PROBLEM TO SOLVE = The full set of entries, reproduced exactly, is the expected answer.

DATASET =
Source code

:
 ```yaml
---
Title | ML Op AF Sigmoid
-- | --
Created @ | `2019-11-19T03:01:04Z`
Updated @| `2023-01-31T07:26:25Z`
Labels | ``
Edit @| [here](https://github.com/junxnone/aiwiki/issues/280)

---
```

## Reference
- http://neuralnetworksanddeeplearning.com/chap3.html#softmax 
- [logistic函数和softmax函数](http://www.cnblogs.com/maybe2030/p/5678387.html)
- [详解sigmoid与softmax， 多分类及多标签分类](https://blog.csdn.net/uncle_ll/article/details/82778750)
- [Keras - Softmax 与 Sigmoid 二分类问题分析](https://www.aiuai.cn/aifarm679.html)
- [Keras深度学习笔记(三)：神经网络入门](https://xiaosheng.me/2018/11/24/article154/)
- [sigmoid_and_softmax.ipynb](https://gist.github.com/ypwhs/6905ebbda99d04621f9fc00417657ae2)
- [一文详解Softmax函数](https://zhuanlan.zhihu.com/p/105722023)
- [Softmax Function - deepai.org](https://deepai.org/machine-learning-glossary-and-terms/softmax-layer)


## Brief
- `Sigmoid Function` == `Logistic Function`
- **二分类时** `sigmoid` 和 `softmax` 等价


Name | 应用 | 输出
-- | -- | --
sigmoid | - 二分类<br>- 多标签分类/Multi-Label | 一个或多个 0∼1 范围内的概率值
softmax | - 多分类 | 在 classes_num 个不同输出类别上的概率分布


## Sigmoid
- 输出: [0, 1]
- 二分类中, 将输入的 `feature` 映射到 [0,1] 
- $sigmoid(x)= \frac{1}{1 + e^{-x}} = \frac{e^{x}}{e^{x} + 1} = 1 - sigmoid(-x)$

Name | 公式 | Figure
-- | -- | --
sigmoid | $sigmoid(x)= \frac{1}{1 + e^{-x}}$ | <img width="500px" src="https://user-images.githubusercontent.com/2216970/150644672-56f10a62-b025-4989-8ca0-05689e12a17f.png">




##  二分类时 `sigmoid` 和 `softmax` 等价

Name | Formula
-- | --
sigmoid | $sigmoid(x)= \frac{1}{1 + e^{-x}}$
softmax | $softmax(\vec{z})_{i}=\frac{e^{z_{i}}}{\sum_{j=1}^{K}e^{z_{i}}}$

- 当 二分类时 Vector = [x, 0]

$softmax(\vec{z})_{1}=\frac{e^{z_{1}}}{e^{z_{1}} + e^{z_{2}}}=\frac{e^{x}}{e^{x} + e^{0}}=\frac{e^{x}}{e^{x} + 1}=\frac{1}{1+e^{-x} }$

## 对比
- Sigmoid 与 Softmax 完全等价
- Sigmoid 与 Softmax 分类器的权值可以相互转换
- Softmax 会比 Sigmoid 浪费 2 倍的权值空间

ANSWER SPACE =
Source code

:
 ```yaml
---
Title | ML Op AF Sigmoid
-- | --
Created @ | `2019-11-19T03:01:04Z`
Updated @| `2023-01-31T07:26:25Z`
Labels | ``
Edit @| [here](https://github.com/junxnone/aiwiki/issues/280)

---
```

## Reference
- http://neuralnetworksanddeeplearning.com/chap3.html#softmax 
- [logistic函数和softmax函数](http://www.cnblogs.com/maybe2030/p/5678387.html)
- [详解sigmoid与softmax， 多分类及多标签分类](https://blog.csdn.net/uncle_ll/article/details/82778750)
- [Keras - Softmax 与 Sigmoid 二分类问题分析](https://www.aiuai.cn/aifarm679.html)
- [Keras深度学习笔记(三)：神经网络入门](https://xiaosheng.me/2018/11/24/article154/)
- [sigmoid_and_softmax.ipynb](https://gist.github.com/ypwhs/6905ebbda99d04621f9fc00417657ae2)
- [一文详解Softmax函数](https://zhuanlan.zhihu.com/p/105722023)
- [Softmax Function - deepai.org](https://deepai.org/machine-learning-glossary-and-terms/softmax-layer)


## Brief
- `Sigmoid Function` == `Logistic Function`
- **二分类时** `sigmoid` 和 `softmax` 等价


Name | 应用 | 输出
-- | -- | --
sigmoid | - 二分类<br>- 多标签分类/Multi-Label | 一个或多个 0∼1 范围内的概率值
softmax | - 多分类 | 在 classes_num 个不同输出类别上的概率分布


## Sigmoid
- 输出: [0, 1]
- 二分类中, 将输入的 `feature` 映射到 [0,1] 
- $sigmoid(x)= \frac{1}{1 + e^{-x}} = \frac{e^{x}}{e^{x} + 1} = 1 - sigmoid(-x)$

Name | 公式 | Figure
-- | -- | --
sigmoid | $sigmoid(x)= \frac{1}{1 + e^{-x}}$ | <img width="500px" src="https://user-images.githubusercontent.com/2216970/150644672-56f10a62-b025-4989-8ca0-05689e12a17f.png">




##  二分类时 `sigmoid` 和 `softmax` 等价

Name | Formula
-- | --
sigmoid | $sigmoid(x)= \frac{1}{1 + e^{-x}}$
softmax | $softmax(\vec{z})_{i}=\frac{e^{z_{i}}}{\sum_{j=1}^{K}e^{z_{i}}}$

- 当 二分类时 Vector = [x, 0]

$softmax(\vec{z})_{1}=\frac{e^{z_{1}}}{e^{z_{1}} + e^{z_{2}}}=\frac{e^{x}}{e^{x} + e^{0}}=\frac{e^{x}}{e^{x} + 1}=\frac{1}{1+e^{-x} }$

## 对比
- Sigmoid 与 Softmax 完全等价
- Sigmoid 与 Softmax 分类器的权值可以相互转换
- Softmax 会比 Sigmoid 浪费 2 倍的权值空间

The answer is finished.